Deflationary Mechanism 

Token burning helps projects increase the value of their cryptocurrency by reducing the total supply of tokens in circulation. To understand this in simple terms, all you need to know is that the law of demand and supply primarily drives the price of an asset. The greater the demand for the token corresponding to limited supply, the price will appreciate making it more attractive for investors.


PoB is a blockchain consensus mechanism where users burn the native tokens in return for validating the network activity. The more coins a user burns, their chances of being selected as a validator increase. Validators receive rewards in the form of transaction fees and newly minted coins.

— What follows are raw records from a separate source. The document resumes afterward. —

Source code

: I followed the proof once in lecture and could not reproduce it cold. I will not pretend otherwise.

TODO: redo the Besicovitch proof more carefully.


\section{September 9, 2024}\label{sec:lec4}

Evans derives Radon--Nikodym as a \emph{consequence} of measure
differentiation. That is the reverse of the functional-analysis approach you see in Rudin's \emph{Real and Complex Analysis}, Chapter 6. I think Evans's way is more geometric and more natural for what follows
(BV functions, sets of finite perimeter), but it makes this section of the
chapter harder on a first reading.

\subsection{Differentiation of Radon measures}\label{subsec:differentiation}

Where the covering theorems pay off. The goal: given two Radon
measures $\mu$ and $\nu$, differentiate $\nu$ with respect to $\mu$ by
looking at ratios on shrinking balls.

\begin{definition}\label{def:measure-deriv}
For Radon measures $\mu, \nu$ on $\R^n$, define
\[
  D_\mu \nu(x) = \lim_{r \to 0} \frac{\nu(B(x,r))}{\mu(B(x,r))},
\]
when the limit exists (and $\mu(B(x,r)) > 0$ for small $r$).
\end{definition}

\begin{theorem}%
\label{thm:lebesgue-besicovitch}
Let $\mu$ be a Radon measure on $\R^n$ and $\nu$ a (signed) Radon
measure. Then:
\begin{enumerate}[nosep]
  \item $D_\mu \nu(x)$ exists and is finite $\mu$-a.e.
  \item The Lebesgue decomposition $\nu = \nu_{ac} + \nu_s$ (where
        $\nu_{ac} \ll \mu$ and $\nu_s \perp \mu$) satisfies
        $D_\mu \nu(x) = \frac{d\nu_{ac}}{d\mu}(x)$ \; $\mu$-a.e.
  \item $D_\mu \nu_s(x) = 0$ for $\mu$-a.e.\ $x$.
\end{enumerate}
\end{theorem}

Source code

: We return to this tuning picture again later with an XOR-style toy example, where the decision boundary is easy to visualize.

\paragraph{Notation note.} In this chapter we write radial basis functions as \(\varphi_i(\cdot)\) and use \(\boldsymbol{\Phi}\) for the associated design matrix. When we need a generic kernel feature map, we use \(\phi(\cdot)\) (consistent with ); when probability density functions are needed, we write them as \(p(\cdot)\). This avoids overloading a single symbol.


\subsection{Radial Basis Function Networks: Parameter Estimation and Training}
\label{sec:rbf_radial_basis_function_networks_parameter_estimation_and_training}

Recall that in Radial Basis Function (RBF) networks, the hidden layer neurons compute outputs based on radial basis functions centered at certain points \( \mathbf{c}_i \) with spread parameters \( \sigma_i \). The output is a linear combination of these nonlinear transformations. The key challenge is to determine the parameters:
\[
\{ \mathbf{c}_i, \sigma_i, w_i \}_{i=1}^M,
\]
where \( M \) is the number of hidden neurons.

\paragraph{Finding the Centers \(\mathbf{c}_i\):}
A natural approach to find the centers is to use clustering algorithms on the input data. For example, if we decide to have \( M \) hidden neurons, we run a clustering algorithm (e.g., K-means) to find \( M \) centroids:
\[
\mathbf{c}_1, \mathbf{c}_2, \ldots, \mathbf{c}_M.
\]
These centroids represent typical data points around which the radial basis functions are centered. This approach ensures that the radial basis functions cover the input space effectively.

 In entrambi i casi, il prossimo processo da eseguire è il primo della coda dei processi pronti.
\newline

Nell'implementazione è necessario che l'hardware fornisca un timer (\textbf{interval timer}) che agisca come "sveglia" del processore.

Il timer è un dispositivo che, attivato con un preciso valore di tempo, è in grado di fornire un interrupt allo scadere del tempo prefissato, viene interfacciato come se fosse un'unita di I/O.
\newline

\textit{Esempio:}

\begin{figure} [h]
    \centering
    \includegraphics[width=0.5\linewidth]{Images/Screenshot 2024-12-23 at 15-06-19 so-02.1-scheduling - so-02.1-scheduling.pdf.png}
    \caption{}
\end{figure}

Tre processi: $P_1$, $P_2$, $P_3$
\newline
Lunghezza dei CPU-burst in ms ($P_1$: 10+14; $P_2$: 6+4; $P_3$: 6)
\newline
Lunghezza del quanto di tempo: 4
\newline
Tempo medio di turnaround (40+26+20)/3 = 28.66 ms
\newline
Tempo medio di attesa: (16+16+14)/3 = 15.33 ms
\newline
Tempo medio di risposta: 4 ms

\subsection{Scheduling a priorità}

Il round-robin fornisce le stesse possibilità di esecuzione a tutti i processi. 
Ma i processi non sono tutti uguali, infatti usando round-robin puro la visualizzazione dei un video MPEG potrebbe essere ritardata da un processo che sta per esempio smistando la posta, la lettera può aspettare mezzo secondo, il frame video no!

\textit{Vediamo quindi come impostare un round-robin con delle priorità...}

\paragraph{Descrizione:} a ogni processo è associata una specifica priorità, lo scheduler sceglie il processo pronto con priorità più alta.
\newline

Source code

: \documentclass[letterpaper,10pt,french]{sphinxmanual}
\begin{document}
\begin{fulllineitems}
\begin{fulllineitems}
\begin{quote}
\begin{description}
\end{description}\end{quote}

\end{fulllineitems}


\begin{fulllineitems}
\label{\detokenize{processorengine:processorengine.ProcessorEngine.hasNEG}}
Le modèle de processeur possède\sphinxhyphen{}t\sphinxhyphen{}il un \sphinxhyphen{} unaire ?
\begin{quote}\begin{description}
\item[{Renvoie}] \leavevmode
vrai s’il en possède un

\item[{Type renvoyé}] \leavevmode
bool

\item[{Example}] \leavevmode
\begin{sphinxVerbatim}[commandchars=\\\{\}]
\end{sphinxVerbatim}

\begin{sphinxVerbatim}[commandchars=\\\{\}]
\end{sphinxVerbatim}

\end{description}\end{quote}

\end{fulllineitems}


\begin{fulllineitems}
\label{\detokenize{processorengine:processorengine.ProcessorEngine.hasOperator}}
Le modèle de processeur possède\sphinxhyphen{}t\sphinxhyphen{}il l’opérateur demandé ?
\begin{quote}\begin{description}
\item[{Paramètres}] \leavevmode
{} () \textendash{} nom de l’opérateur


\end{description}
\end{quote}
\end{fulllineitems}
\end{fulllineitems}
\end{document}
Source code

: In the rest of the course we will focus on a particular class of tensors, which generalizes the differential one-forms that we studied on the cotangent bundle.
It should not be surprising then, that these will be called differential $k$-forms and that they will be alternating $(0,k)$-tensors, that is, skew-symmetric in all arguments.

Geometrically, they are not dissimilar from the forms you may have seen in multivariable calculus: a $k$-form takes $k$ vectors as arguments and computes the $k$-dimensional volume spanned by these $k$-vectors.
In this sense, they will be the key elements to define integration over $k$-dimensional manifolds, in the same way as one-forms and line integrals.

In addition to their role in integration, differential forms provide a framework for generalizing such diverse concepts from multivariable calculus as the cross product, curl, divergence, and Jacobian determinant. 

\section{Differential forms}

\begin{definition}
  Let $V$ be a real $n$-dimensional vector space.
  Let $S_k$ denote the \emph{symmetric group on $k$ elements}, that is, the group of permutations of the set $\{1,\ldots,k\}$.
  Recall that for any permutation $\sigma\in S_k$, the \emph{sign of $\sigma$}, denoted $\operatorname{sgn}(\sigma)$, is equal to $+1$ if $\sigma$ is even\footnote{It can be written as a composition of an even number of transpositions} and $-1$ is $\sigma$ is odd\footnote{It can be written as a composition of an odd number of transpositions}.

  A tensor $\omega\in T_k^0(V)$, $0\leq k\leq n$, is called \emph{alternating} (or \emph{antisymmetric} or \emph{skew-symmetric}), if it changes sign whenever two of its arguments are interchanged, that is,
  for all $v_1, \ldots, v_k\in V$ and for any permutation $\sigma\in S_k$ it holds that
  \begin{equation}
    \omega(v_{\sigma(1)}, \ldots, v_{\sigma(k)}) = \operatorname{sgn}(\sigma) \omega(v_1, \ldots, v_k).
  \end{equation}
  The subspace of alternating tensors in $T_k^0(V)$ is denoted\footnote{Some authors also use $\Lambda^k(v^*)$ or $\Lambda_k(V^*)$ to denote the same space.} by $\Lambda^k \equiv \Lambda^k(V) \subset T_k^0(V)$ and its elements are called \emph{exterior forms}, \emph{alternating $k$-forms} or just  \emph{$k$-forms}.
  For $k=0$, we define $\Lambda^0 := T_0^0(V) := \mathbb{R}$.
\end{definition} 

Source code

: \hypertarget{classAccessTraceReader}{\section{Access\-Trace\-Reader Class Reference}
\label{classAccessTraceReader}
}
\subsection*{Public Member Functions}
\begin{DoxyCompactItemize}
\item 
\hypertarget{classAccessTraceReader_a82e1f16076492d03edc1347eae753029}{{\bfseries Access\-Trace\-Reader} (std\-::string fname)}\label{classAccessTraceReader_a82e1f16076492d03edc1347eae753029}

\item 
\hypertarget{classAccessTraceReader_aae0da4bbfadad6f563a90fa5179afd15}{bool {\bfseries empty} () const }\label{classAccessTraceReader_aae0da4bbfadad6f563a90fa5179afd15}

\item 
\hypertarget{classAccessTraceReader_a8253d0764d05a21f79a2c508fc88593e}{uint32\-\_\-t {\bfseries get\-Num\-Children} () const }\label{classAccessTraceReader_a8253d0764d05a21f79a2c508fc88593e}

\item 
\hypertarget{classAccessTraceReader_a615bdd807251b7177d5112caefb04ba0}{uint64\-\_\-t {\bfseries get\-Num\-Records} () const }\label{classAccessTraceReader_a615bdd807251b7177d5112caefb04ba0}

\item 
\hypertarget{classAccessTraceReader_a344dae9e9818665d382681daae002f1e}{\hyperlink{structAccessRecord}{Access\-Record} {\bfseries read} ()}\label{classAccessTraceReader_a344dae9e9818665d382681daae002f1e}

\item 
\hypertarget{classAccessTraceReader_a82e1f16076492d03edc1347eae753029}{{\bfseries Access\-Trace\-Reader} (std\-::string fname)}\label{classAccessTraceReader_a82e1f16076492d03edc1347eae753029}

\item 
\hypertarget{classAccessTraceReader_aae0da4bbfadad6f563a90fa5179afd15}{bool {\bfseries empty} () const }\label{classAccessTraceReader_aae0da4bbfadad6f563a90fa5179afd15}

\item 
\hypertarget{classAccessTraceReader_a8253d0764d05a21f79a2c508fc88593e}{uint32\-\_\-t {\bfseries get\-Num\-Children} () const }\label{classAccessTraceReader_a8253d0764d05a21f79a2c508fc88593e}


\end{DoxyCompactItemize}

When there are too many coins in circulation, the value of each coin decreases, which PoB helps to prevent by incentivizing miners to burn a portion of their rewards. It is often called the energy-efficient version of the Proof of Work (PoW) mechanism.

Price Management

Token Burning is a widely used method to manage the price of the tokens, primarily the algorithmic stablecoins. Suppose the value of stablecoin is below the peg. In that case, some tokens are burnt from circulation to increase demand for these and eventually stabilize the value of tokens. 

How does Token Burning work?

Projects adopt different methods to burn tokens; one of the most common ways is by sending the tokens to a wallet. These tokens are sent to a wallet from which no transactions can be placed but can only receive tokens. Such wallet addresses are called “burner” or “eater” addresses. Usually, all wallet addresses have a private key with which one can access their tokens. Still, with burner addresses, there is no such private key, and once tokens are sent, they cannot be retrieved. 


In August 2021, Ethereum introduced the fee-burning mechanism through the London hard fork. For every Ethereum transaction, users must pay a mandatory base fee and a priority fee to incentivize miners to prioritize to include their transactions in the block. The base fee in Ether is burnt, while the priority fee is given to the miners as a reward.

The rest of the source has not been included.